The Adventures of Robin Hood (1938)

Directed by Michael Curtiz & William Keighley

I can’t think of an adequate word to describe The Adventures of Robin Hood. The best I can come up with is magnificent. But it’s a feeble word for such a good movie. I find it amazing that a movie from 1938 could so joyfully surprise me by its excellence – at a distance of 65 years.

So what makes it so good? There are quite a few elements that contribute to its success but I think the film’s joy is what really makes it stand out. And much of this comes from the exuberant performance of Errol Flynn as Robin Hood.

The film is shamelessly corny – but as DVD Journal points out, “…in all the right ways and exists purely for the joy of being entertaining.” I think in 2003 one of the things we love about the movie (and as many reviewers point out) is the complete absence of contemporary irony and subtext. There is a naivete in the film that serves as a bromide for so much of the brow-furrowing angst and self-consciousness in so many current movies.

For example – There are scenes in this 1938 version of the Robin Hood story that are borrowed from the earlier, 1922 silent version with Douglas Fairbanks film.

In a contemporary movie these would have been “homages” or artsy cinema references – some sort of ponderous thing.

But in The Adventures of Robin Hood these scenes exist because they worked the first time and made good scenes. Period. No cinematic references, no self-awareness of the movie as a film working in a tradition. It’s just entertainment.

This Robin Hood aspires to nothing more than to keep us thrilled and engaged and it succeeds outstandingly. The filmmakers (including two directors – Michael Curtiz and William Keighley) – not only know what they’re doing and what they want to achieve, they use a great collection of actors to accomplish their goals.
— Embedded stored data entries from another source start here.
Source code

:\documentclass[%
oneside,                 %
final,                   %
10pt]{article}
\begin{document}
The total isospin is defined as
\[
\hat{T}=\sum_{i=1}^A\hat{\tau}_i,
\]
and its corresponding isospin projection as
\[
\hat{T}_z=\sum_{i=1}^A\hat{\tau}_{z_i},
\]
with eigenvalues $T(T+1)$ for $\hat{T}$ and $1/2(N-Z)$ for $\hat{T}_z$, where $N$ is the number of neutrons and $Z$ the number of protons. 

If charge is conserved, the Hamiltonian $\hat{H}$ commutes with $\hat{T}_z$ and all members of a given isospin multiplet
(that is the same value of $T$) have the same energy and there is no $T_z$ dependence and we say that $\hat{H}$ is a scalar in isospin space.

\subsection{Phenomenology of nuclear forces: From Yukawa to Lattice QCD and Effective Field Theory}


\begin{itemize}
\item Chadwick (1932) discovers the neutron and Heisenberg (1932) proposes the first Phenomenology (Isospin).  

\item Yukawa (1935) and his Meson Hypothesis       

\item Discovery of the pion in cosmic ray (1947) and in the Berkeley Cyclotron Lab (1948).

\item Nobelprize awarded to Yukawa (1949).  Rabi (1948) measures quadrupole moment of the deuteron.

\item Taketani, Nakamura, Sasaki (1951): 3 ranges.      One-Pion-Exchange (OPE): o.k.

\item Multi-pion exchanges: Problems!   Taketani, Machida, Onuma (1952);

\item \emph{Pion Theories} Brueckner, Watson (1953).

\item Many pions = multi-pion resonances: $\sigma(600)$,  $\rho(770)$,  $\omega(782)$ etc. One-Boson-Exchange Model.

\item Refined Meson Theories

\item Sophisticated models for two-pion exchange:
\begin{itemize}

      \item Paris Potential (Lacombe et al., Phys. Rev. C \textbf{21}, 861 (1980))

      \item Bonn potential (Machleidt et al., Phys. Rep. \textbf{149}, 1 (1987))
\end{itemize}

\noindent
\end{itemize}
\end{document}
They don’t just give us great action scenes. They know that the success of the action relies on the set up. So, for example, prior to the first action sequence we get a scene between Flynn and Claude Rains (as the power hungry Prince John). Flynn is put in a dangerous situation, his bravado gets our sympathies with him, and Rains makes us want to see the Prince defeated. Only then, after we’ve been set up emotionally for the scene do we see Robin go into action.

Then of course there is the film’s colour. It is brilliant and rich; lush and stunning. It’s an amazing display of Technicolor.

The Adventures of Robin Hood is a marvel. It knows its audience. It knows how to give that audience exactly what it wants. It allows the performers to perform, and the story to unfold without excessive self-conscious cimematic baggage. It is without cynicism; it’s a fairy tale informed by innoncence in its best sense.

It’s hard to imagine a film like this being made today and having any credibility. For the moment, at least, we’ve lost the ability to be simple. It’s often said this is the price of growing up but I wonder if, rather than that, it’s simply that we have yet to grow up enough.